Spark Pools in Synapse: integrated distributed processing
João Barros
08 de December de 2025
1 min read
Apache Spark Pools in Azure Synapse Analytics offer distributed processing integrated with the rest of the Synapse ecosystem — ADLS, SQL Pools, Synapse Link — without needing a separate Databricks workspace.
Create a Spark Pool
// Synapse Studio → Manage → Apache Spark Pools → New
Name: sparkpool-medium
Node size: Medium (8 vCores, 56 GB RAM)
Autoscale: Enabled (min 3, max 10 nodes)
Auto-pause: 15 minutes idle
Apache Spark version: 3.4
Basic PySpark notebook
%%pyspark
# Read from ADLS (authentication via the Synapse Managed Identity)

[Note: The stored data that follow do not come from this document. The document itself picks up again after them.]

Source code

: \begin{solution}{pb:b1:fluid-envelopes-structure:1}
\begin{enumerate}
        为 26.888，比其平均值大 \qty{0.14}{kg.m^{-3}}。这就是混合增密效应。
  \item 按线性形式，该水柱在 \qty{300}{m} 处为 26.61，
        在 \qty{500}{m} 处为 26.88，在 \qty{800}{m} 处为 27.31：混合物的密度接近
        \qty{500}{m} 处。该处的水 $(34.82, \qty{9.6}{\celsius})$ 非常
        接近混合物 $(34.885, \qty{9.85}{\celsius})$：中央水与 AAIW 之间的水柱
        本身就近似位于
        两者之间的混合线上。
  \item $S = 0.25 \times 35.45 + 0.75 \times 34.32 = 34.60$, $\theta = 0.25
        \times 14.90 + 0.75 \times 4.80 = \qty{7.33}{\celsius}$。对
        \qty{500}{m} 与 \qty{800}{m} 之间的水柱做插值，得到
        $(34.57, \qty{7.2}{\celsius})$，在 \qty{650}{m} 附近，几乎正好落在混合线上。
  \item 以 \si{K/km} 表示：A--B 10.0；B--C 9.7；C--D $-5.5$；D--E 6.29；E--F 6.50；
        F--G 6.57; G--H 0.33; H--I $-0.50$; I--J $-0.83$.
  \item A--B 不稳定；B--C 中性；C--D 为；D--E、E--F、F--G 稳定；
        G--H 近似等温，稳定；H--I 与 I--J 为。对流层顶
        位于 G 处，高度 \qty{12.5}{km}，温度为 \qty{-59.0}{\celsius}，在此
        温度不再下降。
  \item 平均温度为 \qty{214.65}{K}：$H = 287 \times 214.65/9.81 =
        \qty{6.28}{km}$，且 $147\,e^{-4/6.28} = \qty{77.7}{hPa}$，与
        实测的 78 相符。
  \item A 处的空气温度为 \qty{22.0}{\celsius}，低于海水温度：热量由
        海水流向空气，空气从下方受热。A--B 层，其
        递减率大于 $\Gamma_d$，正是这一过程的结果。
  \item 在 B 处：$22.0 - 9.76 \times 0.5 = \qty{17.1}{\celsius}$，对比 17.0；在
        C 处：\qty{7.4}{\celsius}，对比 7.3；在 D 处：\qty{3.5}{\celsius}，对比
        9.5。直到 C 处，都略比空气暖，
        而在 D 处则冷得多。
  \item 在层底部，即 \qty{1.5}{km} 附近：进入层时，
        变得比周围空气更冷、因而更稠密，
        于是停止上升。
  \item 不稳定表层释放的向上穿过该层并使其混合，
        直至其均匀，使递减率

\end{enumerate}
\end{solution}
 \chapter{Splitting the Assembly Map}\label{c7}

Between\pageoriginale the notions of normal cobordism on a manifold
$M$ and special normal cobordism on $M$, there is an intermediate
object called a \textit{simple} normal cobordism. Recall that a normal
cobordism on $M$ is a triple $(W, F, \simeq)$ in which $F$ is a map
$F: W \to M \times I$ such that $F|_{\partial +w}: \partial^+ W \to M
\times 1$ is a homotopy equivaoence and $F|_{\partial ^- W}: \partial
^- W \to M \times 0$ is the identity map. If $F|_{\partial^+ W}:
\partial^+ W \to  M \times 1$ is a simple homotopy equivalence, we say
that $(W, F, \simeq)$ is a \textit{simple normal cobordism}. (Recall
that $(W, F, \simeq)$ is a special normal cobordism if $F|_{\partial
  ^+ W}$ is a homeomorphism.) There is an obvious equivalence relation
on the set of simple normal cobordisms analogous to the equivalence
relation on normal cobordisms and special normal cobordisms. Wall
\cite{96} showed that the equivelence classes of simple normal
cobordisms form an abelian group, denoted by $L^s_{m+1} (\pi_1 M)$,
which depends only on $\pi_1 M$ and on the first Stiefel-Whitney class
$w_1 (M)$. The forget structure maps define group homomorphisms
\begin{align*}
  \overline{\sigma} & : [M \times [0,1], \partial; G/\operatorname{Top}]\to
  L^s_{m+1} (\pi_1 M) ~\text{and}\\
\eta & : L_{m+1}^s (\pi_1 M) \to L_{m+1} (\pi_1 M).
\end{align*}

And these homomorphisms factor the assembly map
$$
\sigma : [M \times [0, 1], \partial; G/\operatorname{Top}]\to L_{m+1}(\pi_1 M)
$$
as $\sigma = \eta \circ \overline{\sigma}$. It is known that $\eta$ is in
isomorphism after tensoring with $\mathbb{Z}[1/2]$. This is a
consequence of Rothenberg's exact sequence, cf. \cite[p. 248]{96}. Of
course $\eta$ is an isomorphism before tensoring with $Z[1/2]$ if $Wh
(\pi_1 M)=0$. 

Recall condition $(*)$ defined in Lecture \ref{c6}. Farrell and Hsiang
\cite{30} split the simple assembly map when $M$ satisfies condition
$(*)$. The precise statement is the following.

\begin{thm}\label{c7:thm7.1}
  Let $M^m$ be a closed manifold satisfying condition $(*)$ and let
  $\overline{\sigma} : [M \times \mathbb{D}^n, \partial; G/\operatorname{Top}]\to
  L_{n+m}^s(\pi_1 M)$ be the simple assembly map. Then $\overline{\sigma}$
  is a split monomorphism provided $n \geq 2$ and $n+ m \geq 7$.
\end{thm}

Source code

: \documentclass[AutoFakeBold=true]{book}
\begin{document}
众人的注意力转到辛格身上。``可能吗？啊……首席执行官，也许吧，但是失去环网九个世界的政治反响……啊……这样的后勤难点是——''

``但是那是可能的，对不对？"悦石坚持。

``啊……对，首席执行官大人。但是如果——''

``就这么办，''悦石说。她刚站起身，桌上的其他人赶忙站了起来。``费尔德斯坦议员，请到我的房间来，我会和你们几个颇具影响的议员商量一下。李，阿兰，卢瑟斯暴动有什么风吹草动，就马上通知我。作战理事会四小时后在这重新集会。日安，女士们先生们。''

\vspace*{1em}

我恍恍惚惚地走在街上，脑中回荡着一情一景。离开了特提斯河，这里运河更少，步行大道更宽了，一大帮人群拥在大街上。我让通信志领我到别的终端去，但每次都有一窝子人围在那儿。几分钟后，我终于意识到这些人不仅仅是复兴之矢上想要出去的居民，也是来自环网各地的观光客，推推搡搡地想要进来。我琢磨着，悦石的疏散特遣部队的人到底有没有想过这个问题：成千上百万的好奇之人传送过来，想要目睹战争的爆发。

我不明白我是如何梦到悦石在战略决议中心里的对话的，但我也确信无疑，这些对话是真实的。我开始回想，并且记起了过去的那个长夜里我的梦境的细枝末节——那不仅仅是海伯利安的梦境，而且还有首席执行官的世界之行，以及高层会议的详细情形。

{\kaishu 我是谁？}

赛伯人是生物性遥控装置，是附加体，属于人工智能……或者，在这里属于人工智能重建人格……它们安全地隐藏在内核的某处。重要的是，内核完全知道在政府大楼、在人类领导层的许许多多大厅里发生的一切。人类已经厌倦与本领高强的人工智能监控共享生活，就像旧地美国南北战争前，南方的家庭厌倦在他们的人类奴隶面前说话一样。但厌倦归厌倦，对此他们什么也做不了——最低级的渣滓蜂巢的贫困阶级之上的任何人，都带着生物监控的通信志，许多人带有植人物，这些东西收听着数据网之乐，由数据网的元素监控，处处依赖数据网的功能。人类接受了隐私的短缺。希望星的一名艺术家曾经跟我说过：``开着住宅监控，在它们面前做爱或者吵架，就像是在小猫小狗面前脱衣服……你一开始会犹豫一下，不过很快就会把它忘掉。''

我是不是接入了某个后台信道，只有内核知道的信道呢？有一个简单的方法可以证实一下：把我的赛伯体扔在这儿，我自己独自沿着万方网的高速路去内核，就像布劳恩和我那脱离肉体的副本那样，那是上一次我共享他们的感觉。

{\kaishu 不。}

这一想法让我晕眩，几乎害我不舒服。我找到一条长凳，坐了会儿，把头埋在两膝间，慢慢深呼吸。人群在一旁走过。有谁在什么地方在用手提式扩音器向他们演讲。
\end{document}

df = spark.read.format("parquet").load("abfss://silver@stadatalake.dfs.core.windows.net/sales/")
# Transform
from pyspark.sql.functions import col, year, month, sum as _sum
df_gold = (df
.filter(col("status") == "Complete")
.groupBy(year("sale_date").alias("year"), "country")
.agg(_sum("revenue").alias("total_revenue"))
.orderBy("year", col("total_revenue").desc()))
# Save as Delta in Gold
df_gold.write.format("delta").mode("overwrite").saveAsTable("gold.annual_sales_country")
Read/write to a Dedicated SQL Pool
%%pyspark
# Read from the Dedicated SQL Pool (via internal Synapse JDBC)
df_dim = spark.read.synapsesql("SynapseDW.dbo.DimProduct")
# Write to the Dedicated SQL Pool
df_gold.write.synapsesql("SynapseDW.gold.FactAnnualSales", mode="overwrite")
Pipeline variables in the notebook
%%pyspark
# Receive parameters from the Synapse pipeline
import mssparkutils
ref_date = mssparkutils.runtime.context.get("notebookParam_date") or "2024-01-01"
print(f"Processing from: {ref_date}")
Conclusion
Spark Pools in Synapse are the natural choice for teams that already use Synapse Analytics and want Spark processing without managing a separate Databricks workspace. Native integration with ADLS, SQL Pools and Synapse pipelines significantly simplifies the architecture.